--- MATERIAL FOR THIS EXERCISE ---

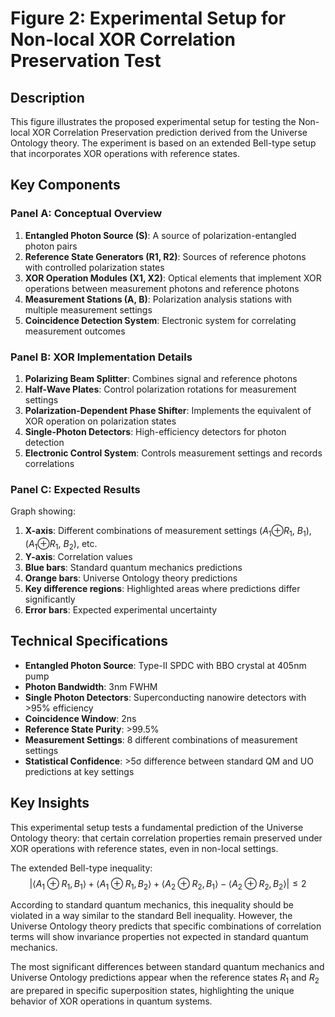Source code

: # Figure 2: Experimental Setup for Non-local XOR Correlation Preservation Test

## Description

This figure illustrates the proposed experimental setup for testing the Non-local XOR Correlation Preservation prediction derived from the Universe Ontology theory. The experiment is based on an extended Bell-type setup that incorporates XOR operations with reference states.

## Key Components

### Panel A: Conceptual Overview

1. **Entangled Photon Source (S)**: A source of polarization-entangled photon pairs
2. **Reference State Generators (R1, R2)**: Sources of reference photons with controlled polarization states
3. **XOR Operation Modules (X1, X2)**: Optical elements that implement XOR operations between measurement photons and reference photons
4. **Measurement Stations (A, B)**: Polarization analysis stations with multiple measurement settings
5. **Coincidence Detection System**: Electronic system for correlating measurement outcomes

### Panel B: XOR Implementation Details

1. **Polarizing Beam Splitter**: Combines signal and reference photons
2. **Half-Wave Plates**: Control polarization rotations for measurement settings
3. **Polarization-Dependent Phase Shifter**: Implements the equivalent of XOR operation on polarization states
4. **Single-Photon Detectors**: High-efficiency detectors for photon detection
5. **Electronic Control System**: Controls measurement settings and records correlations

### Panel C: Expected Results

Graph showing:
1. **X-axis**: Different combinations of measurement settings ($A_1$⊕$R_1$, $B_1$), ($A_1$⊕$R_1$, $B_2$), etc.
2. **Y-axis**: Correlation values
3. **Blue bars**: Standard quantum mechanics predictions
4. **Orange bars**: Universe Ontology theory predictions
5. **Key difference regions**: Highlighted areas where predictions differ significantly
6. **Error bars**: Expected experimental uncertainty

## Technical Specifications

- **Entangled Photon Source**: Type-II SPDC with BBO crystal at 405nm pump
- **Photon Bandwidth**: 3nm FWHM
- **Single Photon Detectors**: Superconducting nanowire detectors with >95% efficiency
- **Coincidence Window**: 2ns
- **Reference State Purity**: >99.5%
- **Measurement Settings**: 8 different combinations of measurement settings
- **Statistical Confidence**: >5σ difference between standard QM and UO predictions at key settings

## Key Insights

This experimental setup tests a fundamental prediction of the Universe Ontology theory: that certain correlation properties remain preserved under XOR operations with reference states, even in non-local settings. 

The extended Bell-type inequality:
$$|\langle A_1 \oplus R_1, B_1 \rangle + \langle A_1 \oplus R_1, B_2 \rangle + \langle A_2 \oplus R_2, B_1 \rangle - \langle A_2 \oplus R_2, B_2 \rangle| \leq 2$$

According to standard quantum mechanics, this inequality should be violated in a way similar to the standard Bell inequality. However, the Universe Ontology theory predicts that specific combinations of correlation terms will show invariance properties not expected in standard quantum mechanics.

The most significant differences between standard quantum mechanics and Universe Ontology predictions appear when the reference states $R_1$ and $R_2$ are prepared in specific superposition states, highlighting the unique behavior of XOR operations in quantum systems.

---

▶ _WORK REQUEST_
Where the data above reaches the line holding "- **Single Photon", begin printing, and stop after the line holding "According to standard". Each line must be reproduced exactly, with nothing else added.

▶ _SOLUTION TO THE PROBLEM_
- **Single Photon Detectors**: Superconducting nanowire detectors with >95% efficiency
- **Coincidence Window**: 2ns
- **Reference State Purity**: >99.5%
- **Measurement Settings**: 8 different combinations of measurement settings
- **Statistical Confidence**: >5σ difference between standard QM and UO predictions at key settings

## Key Insights

This experimental setup tests a fundamental prediction of the Universe Ontology theory: that certain correlation properties remain preserved under XOR operations with reference states, even in non-local settings. 

The extended Bell-type inequality:
$$|\langle A_1 \oplus R_1, B_1 \rangle + \langle A_1 \oplus R_1, B_2 \rangle + \langle A_2 \oplus R_2, B_1 \rangle - \langle A_2 \oplus R_2, B_2 \rangle| \leq 2$$

According to standard quantum mechanics, this inequality should be violated in a way similar to the standard Bell inequality. However, the Universe Ontology theory predicts that specific combinations of correlation terms will show invariance properties not expected in standard quantum mechanics.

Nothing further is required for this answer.